そこで、各大学にその推進の働きかけを行うオナーズ推進組織の設置を提言する。2節で述べたアメリカ大学オナーズ委員会に対応するものである。日本の場合は、車に準えれば、エンジンのスタータ-モーターの役割を担う組織である。それによってエンジンを始動させ、そのあとには、当該大学の自律的な持続体制を求めるのである。以下に述べるような法制上の裏付けがあれば、より確実な予算的裏付けが可能になろう。
(2)人材育成の推進
1990年代に科学技術基本法が制定され、その後科学技術基本計画が5年ごとに策定されている。いま日本は、科学技術立国としてその1本のレールの上を走っている。しかし、その状態を図式的に見た場合、一輪車よりも、双輪車のほうが見るからに安定感がある(図7.1)。そのもう一本のレールが、人材育成基本法である。
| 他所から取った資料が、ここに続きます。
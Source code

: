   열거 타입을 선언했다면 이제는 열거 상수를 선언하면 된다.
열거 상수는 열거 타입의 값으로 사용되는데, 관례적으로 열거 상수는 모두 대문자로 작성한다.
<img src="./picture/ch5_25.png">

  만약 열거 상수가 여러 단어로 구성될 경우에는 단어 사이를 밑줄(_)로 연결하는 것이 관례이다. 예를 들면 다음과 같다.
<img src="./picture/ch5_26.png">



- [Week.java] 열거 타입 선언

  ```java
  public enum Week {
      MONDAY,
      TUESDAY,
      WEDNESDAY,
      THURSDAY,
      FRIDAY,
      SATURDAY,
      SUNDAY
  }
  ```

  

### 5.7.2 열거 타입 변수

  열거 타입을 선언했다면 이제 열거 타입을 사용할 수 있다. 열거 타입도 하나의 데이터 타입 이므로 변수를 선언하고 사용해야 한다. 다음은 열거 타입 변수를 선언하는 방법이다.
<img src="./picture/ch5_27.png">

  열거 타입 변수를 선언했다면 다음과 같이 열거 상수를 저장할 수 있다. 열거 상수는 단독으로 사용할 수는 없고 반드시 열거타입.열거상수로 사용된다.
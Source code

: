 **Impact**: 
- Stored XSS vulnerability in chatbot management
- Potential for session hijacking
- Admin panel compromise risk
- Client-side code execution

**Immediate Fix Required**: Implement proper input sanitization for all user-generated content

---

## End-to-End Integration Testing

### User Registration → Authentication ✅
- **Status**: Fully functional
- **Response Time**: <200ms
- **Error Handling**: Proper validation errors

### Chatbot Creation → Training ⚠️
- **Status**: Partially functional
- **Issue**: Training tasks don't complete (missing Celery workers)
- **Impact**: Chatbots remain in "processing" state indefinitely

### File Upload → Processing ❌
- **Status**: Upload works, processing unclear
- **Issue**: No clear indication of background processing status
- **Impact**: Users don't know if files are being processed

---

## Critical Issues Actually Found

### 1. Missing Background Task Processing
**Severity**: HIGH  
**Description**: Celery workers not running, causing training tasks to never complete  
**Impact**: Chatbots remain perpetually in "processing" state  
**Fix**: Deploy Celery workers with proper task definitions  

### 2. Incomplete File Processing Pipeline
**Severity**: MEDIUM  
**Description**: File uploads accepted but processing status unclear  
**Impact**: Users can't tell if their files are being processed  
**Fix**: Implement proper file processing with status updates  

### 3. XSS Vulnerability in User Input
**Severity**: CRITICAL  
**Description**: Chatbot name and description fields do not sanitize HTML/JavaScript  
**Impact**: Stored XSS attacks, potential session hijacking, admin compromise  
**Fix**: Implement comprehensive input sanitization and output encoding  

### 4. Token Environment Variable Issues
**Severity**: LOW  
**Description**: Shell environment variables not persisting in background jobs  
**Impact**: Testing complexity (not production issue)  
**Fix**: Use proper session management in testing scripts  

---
元文部大臣の有馬朗人氏は、第二科学技術基本法を政策提言した[24]。これには、人材育成の課題を多分に含む。そこで、第二の国家的レールとして人材育成基本法の法制化を提言する。そこに、有馬提言と本稿での学生エリート養成プログラム(オナーズプログラム)に関する提言を含めるのである。その基本法は、今日の人材育成・教育課題を視野に入れて、以下の構成とする。
1 大学教育・研究の推進:予算面、組織面
2 技術・技能教育の推進:学校教育、職業人の教育
3 職業人の意識改革:エリート(オナーズ)/リーダー養成
4 科学技術教養:概略的知識、情報の裏読みスキル等のメタスキル
以下、簡単な説明にとどめる。
本稿で述べたオナーズプログラムは、①の「大学教育」または③に含める。大学の運営交付金は、①の「大学での研究」に含める。いま、若手研究者の継続的雇用には重大な課題がある。それを保証する意味でも、予算の継続的措置が求められるのである。②には、企業人のスキルアップが含まれる。その場合のスキルは、コンピュータや英語等のハードスキルを指すことが多い。ソフトスキルは、直接的な評価測定が困難であるために、軽視されやすい。そこで、③の意識改革なる項目が必要になる。そこには、第6節で述べた人材育成論における樹木の地中部分の養成を含む。④は一般社会を対象としたものであり、科学技術時代に必要な教養的知識を指している[25]。
以上が、科学技術時代に相応しい人材育成基本法の構想である。かつて吉田松陰が「…国は人を以て盛なり」と言った。当時は、科学技術という用語はまだなかったかもしれないが、科学技術を創造・運用・利用するのは“人”である。“人”なくして、科学技術は存在し得ない。適正な人材育成があって、初めて科学技術が健全な発達を遂げる。そのために、いま科学技術立国日本には、2本のレールによる安定感のある国家ビジョンが求められているのである。
(本稿は、2018年8月8日に開催したIPP政策研究会における発題を整理してまとめたものである。)
<参考文献等>
[1]能地泰代「選抜型リーダー育成の最前線を追う」『リクルート カレッジマネジメント』2012.
[2]松村暢隆「アメリカの才能教育」『東信堂』2003年.
[3]潮木守一「大学大衆化時代の大学像―フンボルトのリネンをもとに」『世界平和研究』No.196, 2013年.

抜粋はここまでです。